Das ist keine lapidare Kleinigkeit

Dabei hatte das Jugendparlament sehr emotional für seinen Antrag geworben. „Seit dem Jahr 2018 fordert das ukrainische Außenministerium, damals mit der Kampagne #KyivnotKiev (vgl. Wulf 2022) eine Abkehr von der seit sowjetischen Zeiten nach außen kommunizierten russischen Schreibweise, hin zum Ukrainischen Kyiv.

Viele Ukrainer und Ukrainerinnen nehmen die russische Ausschreibung nicht nur als lapidare Kleinigkeit wahr, sondern als politisches Statement und Unterstützung der russischen Bemühungen, der Ukraine das Existenzrecht abzusprechen.

Die Benennung der Kiewer Straße in Leipzig wurde im Jahr 1977 (vgl. Stadt Leipzig 2021) als Ausdruck der tiefen Verbundenheit mit der seit 1961 bestehenden Partnerstadt Kyiv (erneuert 1992) beschlossen. Zu diesem Zeitpunkt war Kyiv noch ein Teil der Sowjetunion. Die Sowjetunion unterdrückte alle nationalen Bestrebungen der Sowjetrepubliken und förderte die kulturelle, linguistische und politische Dominanz der russischen Sowjetrepublik, deshalb musste sich die Ukraine nach dem Zusammenbruch des Ostblockes ihre Identität in diesen Gebieten zurückerobern. (vgl. Heller 2020).

Aus diesen Gründen ist eine Änderung der Praxis überfällig und würde dem Wunsch unserer ukrainischen Verbündeten entsprechen.“

Und berechtigterweise betonte Teufert am 14. Dezember, dass Sprache Denken formt.

Aber nicht einmal zu einer Übergangsfrist, in der Straßenschilder in beiden Schreibweisen angebracht werden, fand sich die Verwaltung bereit.

Eine Tafel soll’s richten

Nach all dem Gezerre gab das Jugendparlament an dieser Stelle auf.
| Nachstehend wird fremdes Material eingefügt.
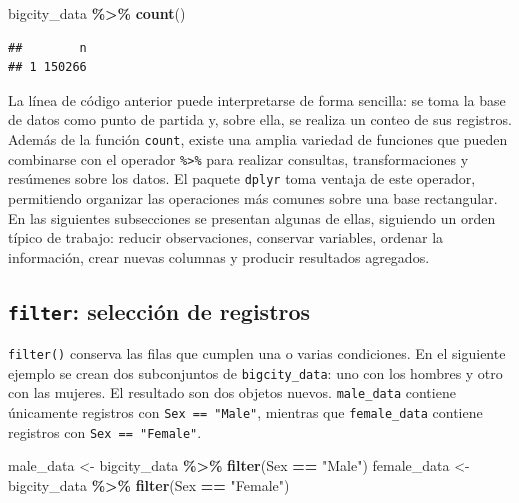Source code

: \documentclass[
  spanish,
  12pt,
]{book}
\newenvironment{Shaded}{\begin{snugshade}}{\end{snugshade}}
\newcommand{\FunctionTok}[1]{\textcolor[rgb]{0.13,0.29,0.53}{\textbf{#1}}}
\newcommand{\NormalTok}[1]{#1}
\newcommand{\OtherTok}[1]{\textcolor[rgb]{0.56,0.35,0.01}{#1}}
\newcommand{\SpecialCharTok}[1]{\textcolor[rgb]{0.81,0.36,0.00}{\textbf{#1}}}
\newcommand{\StringTok}[1]{\textcolor[rgb]{0.31,0.60,0.02}{#1}}
\begin{document}
\begin{Shaded}
\begin{Highlighting}[]
\NormalTok{bigcity\_data }\SpecialCharTok{\%\textgreater{}\%}
  \FunctionTok{count}\NormalTok{()}
\end{Highlighting}
\end{Shaded}

\begin{verbatim}
##        n
## 1 150266
\end{verbatim}

La línea de código anterior puede interpretarse de forma sencilla: se toma la base de datos como punto de partida y, sobre ella, se realiza un conteo de sus registros. Además de la función \texttt{count}, existe una amplia variedad de funciones que pueden combinarse con el operador \texttt{\%\textgreater{}\%} para realizar consultas, transformaciones y resúmenes sobre los datos. El paquete \texttt{dplyr} toma ventaja de este operador, permitiendo organizar las operaciones más comunes sobre una base rectangular. En las siguientes subsecciones se presentan algunas de ellas, siguiendo un orden típico de trabajo: reducir observaciones, conservar variables, ordenar la información, crear nuevas columnas y producir resultados agregados.

\subsection{\texorpdfstring{\texttt{filter}: selección de registros}{filter: selección de registros}}\label{filter-seleccion-de-registros}

\texttt{filter()} conserva las filas que cumplen una o varias condiciones. En el siguiente ejemplo se crean dos subconjuntos de \texttt{bigcity\_data}: uno con los hombres y otro con las mujeres. El resultado son dos objetos nuevos. \texttt{male\_data} contiene únicamente registros con \texttt{Sex\ ==\ "Male"}, mientras que \texttt{female\_data} contiene registros con \texttt{Sex\ ==\ "Female"}.

\begin{Shaded}
\begin{Highlighting}[]
\NormalTok{male\_data }\OtherTok{\textless{}{-}}\NormalTok{ bigcity\_data }\SpecialCharTok{\%\textgreater{}\%}
  \FunctionTok{filter}\NormalTok{(Sex }\SpecialCharTok{==} \StringTok{"Male"}\NormalTok{)}
\NormalTok{female\_data }\OtherTok{\textless{}{-}}\NormalTok{ bigcity\_data }\SpecialCharTok{\%\textgreater{}\%}
  \FunctionTok{filter}\NormalTok{(Sex }\SpecialCharTok{==} \StringTok{"Female"}\NormalTok{)}
\end{Highlighting}
\end{Shaded}
\end{document}
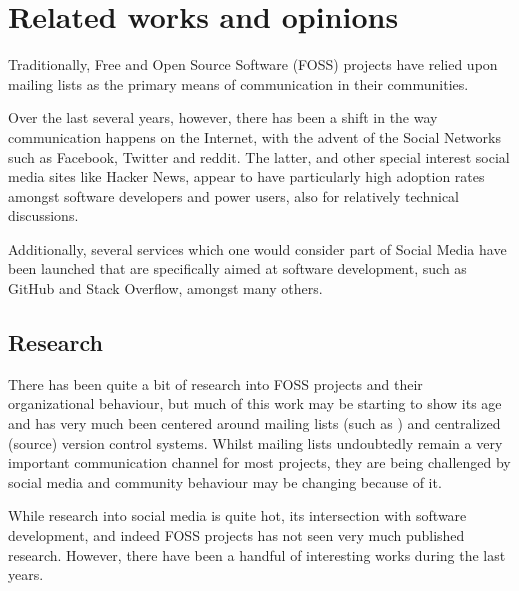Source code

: \documentclass[a4paper,11pt]{article} %
\begin{document}
\section{Related works and opinions}



Traditionally, Free and Open Source Software (FOSS) projects have
relied upon mailing lists as the primary means of communication in
their communities. %

Over the last several years, however, there has been a shift in the
way communication happens on the Internet, with the advent of the
Social Networks such as Facebook, Twitter and reddit. The latter, and
other special interest social media sites like Hacker News, appear to
have particularly high adoption rates amongst software developers and
power users, also for relatively technical discussions.

Additionally, several services which one would consider part of Social
Media have been launched that are specifically aimed at software
development, such as GitHub and Stack Overflow, amongst many others.

\subsection{Research}
There has been quite a bit of research into FOSS projects and their
organizational behaviour, but much of this work may be starting to
show its age and has very much been centered around mailing lists
(such as \cite{Oezbek10Cancer, singh2011network}) and centralized (source) version
control systems. Whilst mailing lists undoubtedly remain a very
important communication channel for most projects, they are being
challenged by social media and community behaviour may be changing
because of it.

While research into social media is quite hot, its intersection with
software development, and indeed FOSS projects has not seen very much
published research. However, there have been a handful of interesting
works during the last years.
\end{document}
Oskar Teufert stellte den Verwaltungsstandpunkt zur Abstimmung. „Besser als nichts“, sagte er.

Aber dieses „besser als“ ist nicht mehr als eine Erläuterungstafel. Das mittlerweile gewohnte Alibi der Stadt, wenn sie Diskussionen mit der Bürgerschaft von vornherein vermeiden will.

Wobei es in der Kiewer Straße nicht einmal um mögliche Anwohner geht, die dann jede Menge Aufwand mit amtlichen Umtragungen hätten.

„Unabhängig von der sachlichen Einordnung zu den Beschlusspunkten 1 und 2 wären von einer Umbenennung mindestens 15 Gewerbetreibende und eine Außenstelle der Stadt Leipzig betroffen. Eine Umbenennung geht immer mit einem Aufwand für die betroffenen Anliegerinnen und Anlieger einher, der nicht grundsätzlich durch einzelne Maßnahmen reduzierbar ist“, so die Verwaltung. Die 15 Gewerbetreibenden hätte man zumindest einmal fragen können.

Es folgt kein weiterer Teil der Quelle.